Segment Open

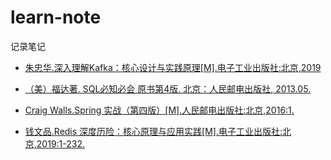 # learn-note
记录笔记

+ [朱忠华.深入理解Kafka：核心设计与实践原理[M].电子工业出版社:北京,2019](./kafka.md)

+ [（美）福达著. SQL必知必会 原书第4版. 北京：人民邮电出版社, 2013.05.](./SQL%20必知必会/README.md)

+  [Craig Walls.Spring 实战（第四版）[M].人民邮电出版社:北京,2016:1.](./spring-in-action-4th/spring.md)

+ [钱文品.Redis 深度历险：核心原理与应用实践[M].电子工业出版社:北京,2019:1-232.](./Redis%20深度历险核心原理与应用实践/README.md)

Segment Closed

**Task objective:** For the word "README", state how many lines of the material contain it. Give the number and no more.

**Exercise solution:** 2